Bei Geltung ausländischen Rechts und einem Inlandsbezug, weil z. B. der externe Crowdworker in Deutschland lebt und arbeitet oder weil die ausländische Plattform ihre Geschäftsbedingungen in Deutschland verwendet, indem sie sie so auf die Internetseite gestellt hat,[10] findet der Grundsatz der freien Rechtswahl eine Einschränkung durch den sog. Ordre public (Art. 21 Rom I-VO).[11] Eine solche Unvereinbarkeit ausländischen Rechts mit der deutschen öffentlichen Ordnung ist jedoch aus den AGB der Plattformen nicht ersichtlich. Auch eine Anwendung dt. Rechts, weil der Crowdsourcee als Verbraucher anzusehen ist, scheidet wegen Art. 6 Abs. 1 und 2 Rom I-VO aus. Die dortige Definition des Verbrauchers ist deutlich enger als die in § 13 BGB. Art. 8 Abs. 1 Rom I-VO hilft nur dann, wenn man den Sourcee als Arbeitnehmer, zumindest in Analogie, ansehen könnte und die §§ 305 ff. BGB als zwingendes Recht.[12] Dies würde dann auch gelten. Das sind zurzeit offene Rechtsfragen, die möglicherweise auch durch die amerikanische Rechtsentwicklung beeinflusst werden. Somit kommt bei hinreichendem Inlandsbezug[13] lediglich gem. Art. 9 Rom I-VO eine Überprüfung anhand der sog. Eingriffsnormen[14], zu denen auch der Schutz des allgemeinen Persönlichkeitsrechts mit seiner überindividuellen auch auf Wahrung des öffentlichen Interesses,[15] der demokratischen Grundprinzipien, gerichteten Zielsetzung.

AGB-Regelungsbeispiele

Bei den Nutzungsrechten erfolgt üblicherweise eine vollständige Übertragung auf die Plattform mit dem Recht, diese an Dritte weiterzugeben. Dies ist ja der Sinn der Vermittlung. Teilweise verbleiben Nutzungsrechte beim externen Crowdworker. Teilweise wird sogar eine Rechtsübertragung an abgelehnten, nicht bezahlten Arbeiten festgelegt. Dies jedenfalls ist mit dt. Recht nicht vereinbar, da hierin ein Verstoß gegen § 307 II 1 BGB i.V. z.B. mit § 11 UrhG zu sehen ist.[16] Bei der Gewährleistung wird teilweise eine dreitägige Frist zur Nacherfüllung vorgesehen. Da die Nachbesserungsfrist im Einzelfall eine Abwägung beiderseitiger Interessen voraussetzt, dürfte eine solche pauschalierte Frist eine unangemessene Benachteiligung des externen Crowdworkers (§ 307 I 1 BGB) sein.

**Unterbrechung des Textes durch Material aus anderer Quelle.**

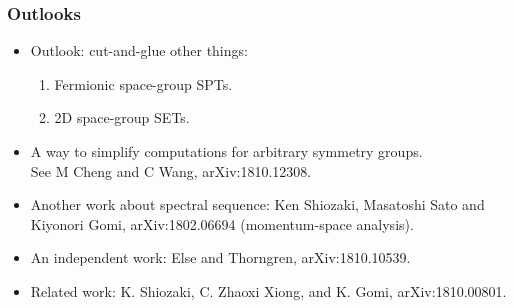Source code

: \documentclass[xcolor=table, 11pt, aspectratio=169]{beamer}
\begin{document}
\begin{frame}
\frametitle{Outlooks}
\begin{itemize}
\item Outlook: cut-and-glue other things:
\begin{enumerate}
\item Fermionic space-group SPTs.
\item 2D space-group SETs.
\end{enumerate}
\item A way to simplify computations for arbitrary symmetry groups.\\
See M Cheng and C Wang, arXiv:1810.12308.
\item Another work about spectral sequence: Ken Shiozaki, Masatoshi Sato and Kiyonori Gomi, arXiv:1802.06694 (momentum-space analysis).
\item An independent work: Else and Thorngren, arXiv:1810.10539.
\item Related work: K. Shiozaki, C. Zhaoxi Xiong, and K. Gomi,
arXiv:1810.00801.
\end{itemize}
\end{frame}
\end{document}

Erstaunlich sind die Kontaktverbote, die manchmal in AGB vorgesehen sind, wie z. B. „Falls sie von einem Dritten wegen Beschäftigungsmöglichkeiten (…) als Ergebnis ihrer Teilnahme an TopCoder-Wettbewerben angesprochen werden, werden Sie TopCoder sofort über diese Kontaktaufnahme informieren“ oder „… keine Angabe der E-Mail-Adresse oder anderer Adressen auf der Seite“ und „Verbot, mit einem anderen User außerhalb von feelancer.com Kontakt aufzunehmen“. Auch solche Regelungen sind schon wegen der Verletzung des allgemeinen Persönlichkeitsrechts unwirksam. Erstaunlich ist der Prozess, wie man auf manchen Plattformen registriert wird oder auch nicht. Amazon Mechanical Turk teilt bei der Ablehnung ohne Begründung lediglich mit: „Unsere Auswahlkriterien sind rechtlich geschützt und wir können den Ablehnungsgrund nicht bekanntgeben“ - nicht gerade ein leuchtendes Beispiel für Transparenz.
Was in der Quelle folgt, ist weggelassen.